***** Dataset records *****
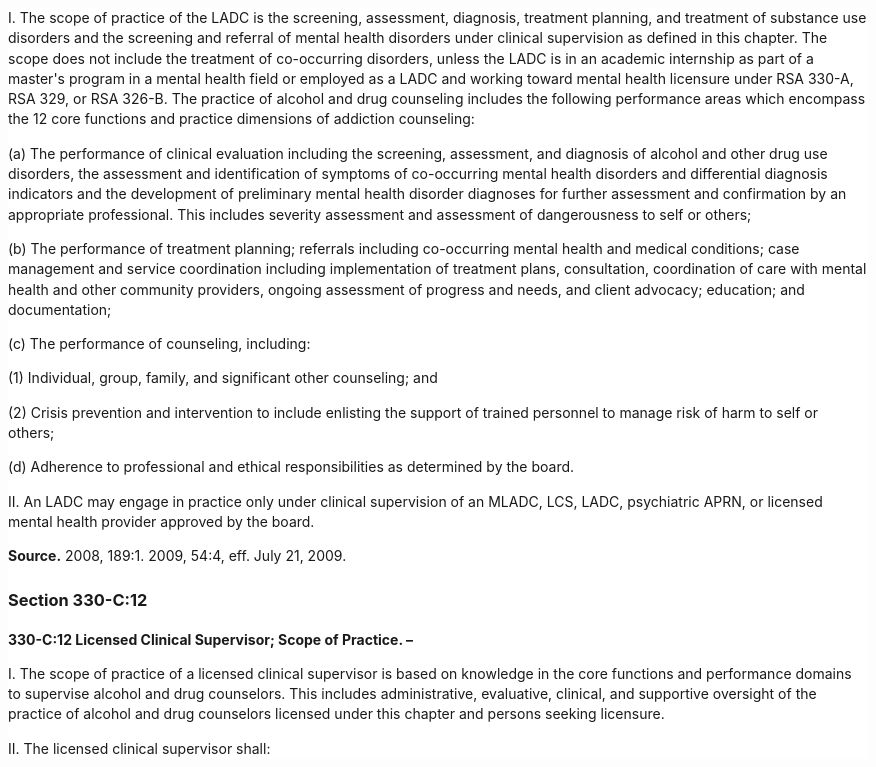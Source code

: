  I. The scope of practice of the LADC is the screening, assessment,
diagnosis, treatment planning, and treatment of substance use disorders
and the screening and referral of mental health disorders under clinical
supervision as defined in this chapter. The scope does not include the
treatment of co-occurring disorders, unless the LADC is in an academic
internship as part of a master's program in a mental health field or
employed as a LADC and working toward mental health licensure under RSA
330-A, RSA 329, or RSA 326-B. The practice of alcohol and drug
counseling includes the following performance areas which encompass the
12 core functions and practice dimensions of addiction counseling:
                                             
 (a) The performance of clinical evaluation including the
screening, assessment, and diagnosis of alcohol and other drug use
disorders, the assessment and identification of symptoms of co-occurring
mental health disorders and differential diagnosis indicators and the
development of preliminary mental health disorder diagnoses for further
assessment and confirmation by an appropriate professional. This
includes severity assessment and assessment of dangerousness to self or
others;
                                             
 (b) The performance of treatment planning; referrals including
co-occurring mental health and medical conditions; case management and
service coordination including implementation of treatment plans,
consultation, coordination of care with mental health and other
community providers, ongoing assessment of progress and needs, and
client advocacy; education; and documentation;
                                             
 (c) The performance of counseling, including:
                                             
 (1) Individual, group, family, and significant other
counseling; and
                                             
 (2) Crisis prevention and intervention to include enlisting
the support of trained personnel to manage risk of harm to self or
others;
                                             
 (d) Adherence to professional and ethical responsibilities as
determined by the board.
                                             
 II. An LADC may engage in practice only under clinical supervision
of an MLADC, LCS, LADC, psychiatric APRN, or licensed mental health
provider approved by the board.

**Source.** 2008, 189:1. 2009, 54:4, eff. July 21, 2009.

### Section 330-C:12

 **330-C:12 Licensed Clinical Supervisor; Scope of Practice. –**
                                             
 I. The scope of practice of a licensed clinical supervisor is based
on knowledge in the core functions and performance domains to supervise
alcohol and drug counselors. This includes administrative, evaluative,
clinical, and supportive oversight of the practice of alcohol and drug
counselors licensed under this chapter and persons seeking licensure.
                                             
 II. The licensed clinical supervisor shall:
                                             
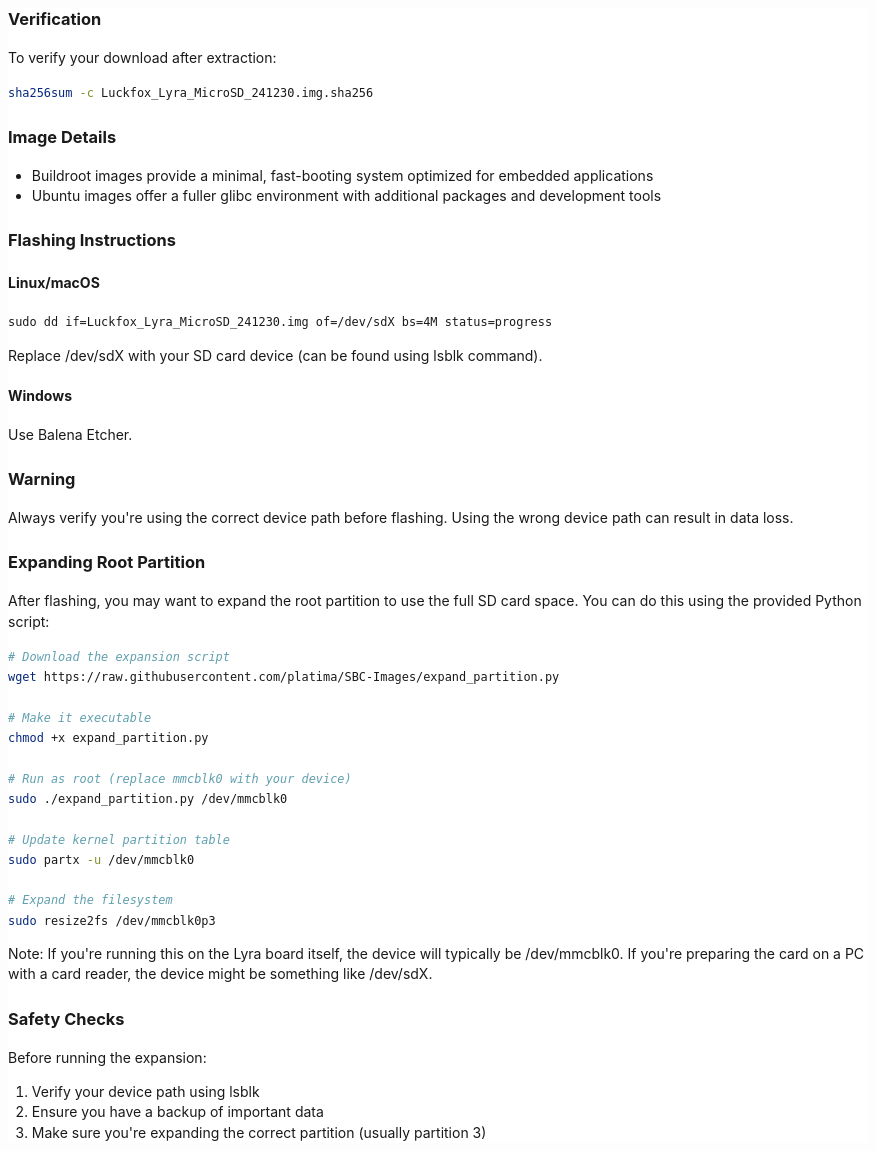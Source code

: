### Verification

To verify your download after extraction:
```bash
sha256sum -c Luckfox_Lyra_MicroSD_241230.img.sha256
```

### Image Details

- Buildroot images provide a minimal, fast-booting system optimized for embedded applications
- Ubuntu images offer a fuller glibc environment with additional packages and development tools

### Flashing Instructions
#### Linux/macOS
```bunzip2 Luckfox_Lyra_MicroSD_241230.img.bz2
sudo dd if=Luckfox_Lyra_MicroSD_241230.img of=/dev/sdX bs=4M status=progress
```

Replace /dev/sdX with your SD card device (can be found using lsblk command).

#### Windows
Use Balena Etcher.

### Warning
Always verify you're using the correct device path before flashing. Using the wrong device path can result in data loss.

### Expanding Root Partition

After flashing, you may want to expand the root partition to use the full SD card space. You can do this using the provided Python script:

```bash
# Download the expansion script
wget https://raw.githubusercontent.com/platima/SBC-Images/expand_partition.py

# Make it executable
chmod +x expand_partition.py

# Run as root (replace mmcblk0 with your device)
sudo ./expand_partition.py /dev/mmcblk0

# Update kernel partition table
sudo partx -u /dev/mmcblk0

# Expand the filesystem
sudo resize2fs /dev/mmcblk0p3
```

Note: If you're running this on the Lyra board itself, the device will typically be /dev/mmcblk0. If you're preparing the card on a PC with a card reader, the device might be something like /dev/sdX.

### Safety Checks
Before running the expansion:
1. Verify your device path using lsblk
2. Ensure you have a backup of important data
3. Make sure you're expanding the correct partition (usually partition 3)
*****
#### Task goal:
In the records above, find the line with "mental health disorders and"; write out exactly that line and each one after it, stopping after the line with "co-occurring mental health".

#### Answer to the exercise:
mental health disorders and differential diagnosis indicators and the
development of preliminary mental health disorder diagnoses for further
assessment and confirmation by an appropriate professional. This
includes severity assessment and assessment of dangerousness to self or
others;
                                             
 (b) The performance of treatment planning; referrals including
co-occurring mental health and medical conditions; case management and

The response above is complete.